● Listed entries
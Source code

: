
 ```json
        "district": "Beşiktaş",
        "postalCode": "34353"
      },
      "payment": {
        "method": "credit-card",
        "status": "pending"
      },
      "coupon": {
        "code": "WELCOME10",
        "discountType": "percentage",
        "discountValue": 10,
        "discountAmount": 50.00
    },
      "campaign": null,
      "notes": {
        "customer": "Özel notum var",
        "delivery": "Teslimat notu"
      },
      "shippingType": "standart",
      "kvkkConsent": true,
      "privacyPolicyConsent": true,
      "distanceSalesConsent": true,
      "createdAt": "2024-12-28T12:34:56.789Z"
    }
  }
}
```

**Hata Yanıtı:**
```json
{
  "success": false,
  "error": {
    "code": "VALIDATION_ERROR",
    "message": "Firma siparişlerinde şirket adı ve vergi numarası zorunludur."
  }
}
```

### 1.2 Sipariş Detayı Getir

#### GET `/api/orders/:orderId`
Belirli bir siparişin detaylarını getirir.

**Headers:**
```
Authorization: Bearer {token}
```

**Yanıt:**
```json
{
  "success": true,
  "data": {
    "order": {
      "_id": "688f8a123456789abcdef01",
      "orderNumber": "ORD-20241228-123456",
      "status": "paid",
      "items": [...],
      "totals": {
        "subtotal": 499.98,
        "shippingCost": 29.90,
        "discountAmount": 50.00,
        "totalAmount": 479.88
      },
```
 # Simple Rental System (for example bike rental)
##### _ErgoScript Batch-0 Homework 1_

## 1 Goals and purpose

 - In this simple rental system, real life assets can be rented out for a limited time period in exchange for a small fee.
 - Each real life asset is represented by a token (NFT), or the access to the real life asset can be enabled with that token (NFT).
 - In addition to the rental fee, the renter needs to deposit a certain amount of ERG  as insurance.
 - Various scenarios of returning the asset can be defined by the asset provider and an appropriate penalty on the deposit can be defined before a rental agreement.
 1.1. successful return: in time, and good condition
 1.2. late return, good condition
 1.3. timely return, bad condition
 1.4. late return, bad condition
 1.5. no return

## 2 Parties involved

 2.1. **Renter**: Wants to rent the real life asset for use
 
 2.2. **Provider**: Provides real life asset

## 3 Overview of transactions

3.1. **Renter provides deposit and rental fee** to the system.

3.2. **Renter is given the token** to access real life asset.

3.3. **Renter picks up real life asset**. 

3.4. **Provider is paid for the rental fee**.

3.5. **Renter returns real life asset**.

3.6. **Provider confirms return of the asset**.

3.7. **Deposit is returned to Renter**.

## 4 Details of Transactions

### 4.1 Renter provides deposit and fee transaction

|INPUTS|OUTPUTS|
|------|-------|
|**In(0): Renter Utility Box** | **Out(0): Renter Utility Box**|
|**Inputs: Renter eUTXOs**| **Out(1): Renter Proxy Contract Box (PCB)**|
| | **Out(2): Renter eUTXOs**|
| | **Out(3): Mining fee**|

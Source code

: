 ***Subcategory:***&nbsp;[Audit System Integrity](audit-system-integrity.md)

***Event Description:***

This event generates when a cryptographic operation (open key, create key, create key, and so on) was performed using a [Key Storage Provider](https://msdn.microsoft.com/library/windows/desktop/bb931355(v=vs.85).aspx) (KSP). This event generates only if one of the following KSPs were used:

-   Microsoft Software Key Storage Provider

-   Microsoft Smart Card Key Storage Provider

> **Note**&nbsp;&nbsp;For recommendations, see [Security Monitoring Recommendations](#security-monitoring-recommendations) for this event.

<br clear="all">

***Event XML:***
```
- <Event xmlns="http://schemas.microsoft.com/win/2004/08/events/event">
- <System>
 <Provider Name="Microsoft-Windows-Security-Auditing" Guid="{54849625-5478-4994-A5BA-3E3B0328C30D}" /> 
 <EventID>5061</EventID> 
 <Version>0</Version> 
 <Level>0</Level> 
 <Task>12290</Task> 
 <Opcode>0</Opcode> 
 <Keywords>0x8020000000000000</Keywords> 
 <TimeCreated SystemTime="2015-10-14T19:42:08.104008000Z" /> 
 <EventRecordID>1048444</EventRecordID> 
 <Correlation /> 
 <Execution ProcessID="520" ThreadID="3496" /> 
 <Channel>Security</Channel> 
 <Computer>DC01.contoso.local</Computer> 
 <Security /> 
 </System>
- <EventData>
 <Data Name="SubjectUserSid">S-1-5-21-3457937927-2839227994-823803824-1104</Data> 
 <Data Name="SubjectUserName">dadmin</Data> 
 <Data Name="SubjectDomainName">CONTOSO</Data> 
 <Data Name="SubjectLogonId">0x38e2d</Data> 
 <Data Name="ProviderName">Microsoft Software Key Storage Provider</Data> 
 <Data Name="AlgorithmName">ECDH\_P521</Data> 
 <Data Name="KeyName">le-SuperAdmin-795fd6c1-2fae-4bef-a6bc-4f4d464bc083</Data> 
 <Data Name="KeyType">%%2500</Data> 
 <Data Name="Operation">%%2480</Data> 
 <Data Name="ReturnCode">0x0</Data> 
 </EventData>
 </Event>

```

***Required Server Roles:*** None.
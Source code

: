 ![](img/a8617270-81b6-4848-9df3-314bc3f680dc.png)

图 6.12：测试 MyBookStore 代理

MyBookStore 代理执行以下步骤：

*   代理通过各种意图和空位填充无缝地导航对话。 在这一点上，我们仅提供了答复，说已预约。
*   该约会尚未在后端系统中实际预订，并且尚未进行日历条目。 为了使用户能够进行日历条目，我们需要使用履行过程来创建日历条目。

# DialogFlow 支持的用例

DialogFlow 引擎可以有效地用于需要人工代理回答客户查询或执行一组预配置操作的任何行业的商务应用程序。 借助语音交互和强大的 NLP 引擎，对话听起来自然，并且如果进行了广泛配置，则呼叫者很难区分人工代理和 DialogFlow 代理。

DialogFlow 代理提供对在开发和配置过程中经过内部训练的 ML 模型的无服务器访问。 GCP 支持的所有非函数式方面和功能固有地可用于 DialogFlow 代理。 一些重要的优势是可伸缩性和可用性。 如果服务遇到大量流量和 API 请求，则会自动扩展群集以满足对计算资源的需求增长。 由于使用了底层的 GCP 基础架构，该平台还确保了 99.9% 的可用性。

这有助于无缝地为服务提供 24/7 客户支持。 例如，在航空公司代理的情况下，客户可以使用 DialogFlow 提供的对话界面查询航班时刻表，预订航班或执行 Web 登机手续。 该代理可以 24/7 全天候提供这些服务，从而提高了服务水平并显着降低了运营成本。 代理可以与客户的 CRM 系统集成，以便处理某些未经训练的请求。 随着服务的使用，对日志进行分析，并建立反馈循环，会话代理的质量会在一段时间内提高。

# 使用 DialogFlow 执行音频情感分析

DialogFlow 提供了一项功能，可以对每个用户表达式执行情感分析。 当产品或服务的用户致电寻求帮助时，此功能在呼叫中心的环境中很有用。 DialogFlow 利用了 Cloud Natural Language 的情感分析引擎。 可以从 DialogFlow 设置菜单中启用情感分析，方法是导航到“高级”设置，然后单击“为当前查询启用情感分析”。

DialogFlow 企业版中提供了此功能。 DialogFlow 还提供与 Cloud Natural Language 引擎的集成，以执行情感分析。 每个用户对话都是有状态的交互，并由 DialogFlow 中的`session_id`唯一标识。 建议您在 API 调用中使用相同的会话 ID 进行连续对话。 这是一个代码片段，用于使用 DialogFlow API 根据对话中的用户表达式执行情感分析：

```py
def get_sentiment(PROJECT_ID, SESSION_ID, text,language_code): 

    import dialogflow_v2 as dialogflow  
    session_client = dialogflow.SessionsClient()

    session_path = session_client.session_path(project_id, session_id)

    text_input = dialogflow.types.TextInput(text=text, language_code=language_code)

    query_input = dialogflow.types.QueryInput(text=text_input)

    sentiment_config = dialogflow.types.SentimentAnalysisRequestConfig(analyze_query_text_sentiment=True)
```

● Problem details
If a line in the entries above has the word "token", copy it.

● Answer
Authorization: Bearer {token}
 - Each real life asset is represented by a token (NFT), or the access to the real life asset can be enabled with that token (NFT).
3.2. **Renter is given the token** to access real life asset.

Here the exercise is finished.